## Task requirements
Output all of the data below without changing a word, and exclude the pictures.

Rendered images with source text

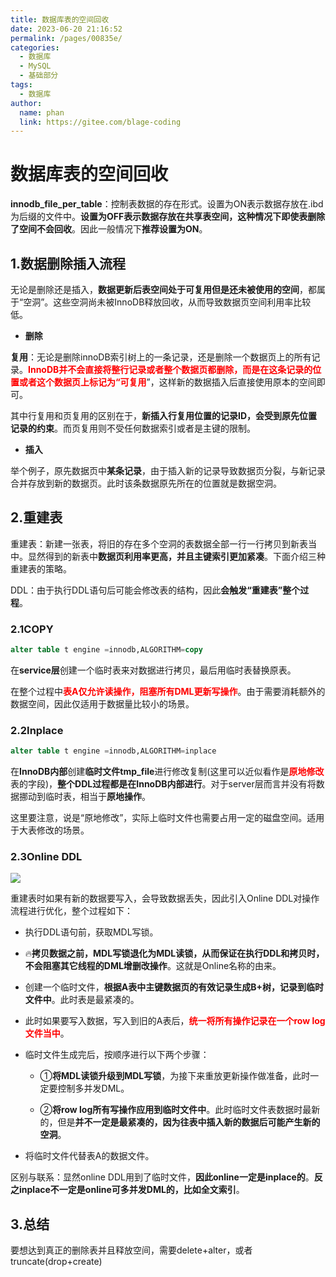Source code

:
```yaml
---
title: 数据库表的空间回收
date: 2023-06-20 21:16:52
permalink: /pages/00835e/
categories:
  - 数据库
  - MySQL
  - 基础部分
tags:
  - 数据库
author: 
  name: phan
  link: https://gitee.com/blage-coding
---
```

# 数据库表的空间回收

**innodb_file_per_table**：控制表数据的存在形式。设置为ON表示数据存放在.ibd为后缀的文件中。**设置为OFF表示数据存放在共享表空间，这种情况下即使表删除了空间不会回收**。因此一般情况下**推荐设置为ON**。

## 1.数据删除插入流程

无论是删除还是插入，**数据更新后表空间处于可复用但是还未被使用的空间**，都属于“空洞”。这些空洞尚未被InnoDB释放回收，从而导致数据页空间利用率比较低。

- **删除**

**复用**：无论是删除innoDB索引树上的一条记录，还是删除一个数据页上的所有记录。<font color="red">**InnoDB并不会直接将整行记录或者整个数据页都删除，而是在这条记录的位置或者这个数据页上标记为“可复用**</font>”，这样新的数据插入后直接使用原本的空间即可。

其中行复用和页复用的区别在于，**新插入行复用位置的记录ID，会受到原先位置记录的约束**。而页复用则不受任何数据索引或者是主键的限制。

- **插入**

举个例子，原先数据页中**某条记录**，由于插入新的记录导致数据页分裂，与新记录合并存放到新的数据页。此时该条数据原先所在的位置就是数据空洞。

## 2.重建表

重建表：新建一张表，将旧的存在多个空洞的表数据全部一行一行拷贝到新表当中。显然得到的新表中**数据页利用率更高，并且主键索引更加紧凑**。下面介绍三种重建表的策略。

DDL：由于执行DDL语句后可能会修改表的结构，因此**会触发“重建表”整个过程**。

### 2.1COPY

```sql
alter table t engine =innodb,ALGORITHM=copy
```

在**service层**创建一个临时表来对数据进行拷贝，最后用临时表替换原表。

在整个过程中<font color="red">**表A仅允许读操作，阻塞所有DML更新写操作**</font>。由于需要消耗额外的数据空间，因此仅适用于数据量比较小的场景。

### 2.2Inplace

```sql
alter table t engine =innodb,ALGORITHM=inplace
```

在**InnoDB内部**创建**临时文件tmp_file**进行修改复制(这里可以近似看作是<font color="red">**原地修改**</font>表的字段)，**整个DDL过程都是在InnoDB内部进行**。对于server层而言并没有将数据挪动到临时表，相当于**原地操作**。

这里要注意，说是“原地修改”，实际上临时文件也需要占用一定的磁盘空间。适用于大表修改的场景。

### 2.3Online DDL

![](https://jsd.cdn.zzko.cn/gh/blage-coding/picx-images-hosting@master/20230630/image.6c8xpd18vfw0.webp)

重建表时如果有新的数据要写入，会导致数据丢失，因此引入Online DDL对操作流程进行优化，整个过程如下：

- 执行DDL语句前，获取MDL写锁。
- 🔥**拷贝数据之前，MDL写锁退化为MDL读锁，从而保证在执行DDL和拷贝时，不会阻塞其它线程的DML增删改操作**。这就是Online名称的由来。

- 创建一个临时文件，**根据A表中主键数据页的有效记录生成B+树，记录到临时文件中**。此时表是最紧凑的。

- 此时如果要写入数据，写入到旧的A表后，<font color="red">**统一将所有操作记录在一个row log文件当中**</font>。

- 临时文件生成完后，按顺序进行以下两个步骤：

  - ①**将MDL读锁升级到MDL写锁**，为接下来重放更新操作做准备，此时一定要控制多并发DML。

  - ②**将row log所有写操作应用到临时文件中**。此时临时文件表数据时最新的，但是**并不一定是最紧凑的，因为往表中插入新的数据后可能产生新的空洞**。

- 将临时文件代替表A的数据文件。

区别与联系：显然online DDL用到了临时文件，**因此online一定是inplace的**。**反之inplace不一定是online可多并发DML的，比如全文索引**。

## 3.总结

要想达到真正的删除表并且释放空间，需要delete+alter，或者truncate(drop+create)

## Exercise answer
Source code

:
```yaml
---
title: 数据库表的空间回收
date: 2023-06-20 21:16:52
permalink: /pages/00835e/
categories:
  - 数据库
  - MySQL
  - 基础部分
tags:
  - 数据库
author: 
  name: phan
  link: https://gitee.com/blage-coding
---
```

# 数据库表的空间回收

**innodb_file_per_table**：控制表数据的存在形式。设置为ON表示数据存放在.ibd为后缀的文件中。**设置为OFF表示数据存放在共享表空间，这种情况下即使表删除了空间不会回收**。因此一般情况下**推荐设置为ON**。

## 1.数据删除插入流程

无论是删除还是插入，**数据更新后表空间处于可复用但是还未被使用的空间**，都属于“空洞”。这些空洞尚未被InnoDB释放回收，从而导致数据页空间利用率比较低。

- **删除**

**复用**：无论是删除innoDB索引树上的一条记录，还是删除一个数据页上的所有记录。<font color="red">**InnoDB并不会直接将整行记录或者整个数据页都删除，而是在这条记录的位置或者这个数据页上标记为“可复用**</font>”，这样新的数据插入后直接使用原本的空间即可。

其中行复用和页复用的区别在于，**新插入行复用位置的记录ID，会受到原先位置记录的约束**。而页复用则不受任何数据索引或者是主键的限制。

- **插入**

举个例子，原先数据页中**某条记录**，由于插入新的记录导致数据页分裂，与新记录合并存放到新的数据页。此时该条数据原先所在的位置就是数据空洞。

## 2.重建表

重建表：新建一张表，将旧的存在多个空洞的表数据全部一行一行拷贝到新表当中。显然得到的新表中**数据页利用率更高，并且主键索引更加紧凑**。下面介绍三种重建表的策略。

DDL：由于执行DDL语句后可能会修改表的结构，因此**会触发“重建表”整个过程**。

### 2.1COPY

```sql
alter table t engine =innodb,ALGORITHM=copy
```

在**service层**创建一个临时表来对数据进行拷贝，最后用临时表替换原表。

在整个过程中<font color="red">**表A仅允许读操作，阻塞所有DML更新写操作**</font>。由于需要消耗额外的数据空间，因此仅适用于数据量比较小的场景。

### 2.2Inplace

```sql
alter table t engine =innodb,ALGORITHM=inplace
```

在**InnoDB内部**创建**临时文件tmp_file**进行修改复制(这里可以近似看作是<font color="red">**原地修改**</font>表的字段)，**整个DDL过程都是在InnoDB内部进行**。对于server层而言并没有将数据挪动到临时表，相当于**原地操作**。

这里要注意，说是“原地修改”，实际上临时文件也需要占用一定的磁盘空间。适用于大表修改的场景。

### 2.3Online DDL

![](https://jsd.cdn.zzko.cn/gh/blage-coding/picx-images-hosting@master/20230630/image.6c8xpd18vfw0.webp)

重建表时如果有新的数据要写入，会导致数据丢失，因此引入Online DDL对操作流程进行优化，整个过程如下：

- 执行DDL语句前，获取MDL写锁。
- 🔥**拷贝数据之前，MDL写锁退化为MDL读锁，从而保证在执行DDL和拷贝时，不会阻塞其它线程的DML增删改操作**。这就是Online名称的由来。

- 创建一个临时文件，**根据A表中主键数据页的有效记录生成B+树，记录到临时文件中**。此时表是最紧凑的。

- 此时如果要写入数据，写入到旧的A表后，<font color="red">**统一将所有操作记录在一个row log文件当中**</font>。

- 临时文件生成完后，按顺序进行以下两个步骤：

  - ①**将MDL读锁升级到MDL写锁**，为接下来重放更新操作做准备，此时一定要控制多并发DML。

  - ②**将row log所有写操作应用到临时文件中**。此时临时文件表数据时最新的，但是**并不一定是最紧凑的，因为往表中插入新的数据后可能产生新的空洞**。

- 将临时文件代替表A的数据文件。

区别与联系：显然online DDL用到了临时文件，**因此online一定是inplace的**。**反之inplace不一定是online可多并发DML的，比如全文索引**。

## 3.总结

要想达到真正的删除表并且释放空间，需要delete+alter，或者truncate(drop+create)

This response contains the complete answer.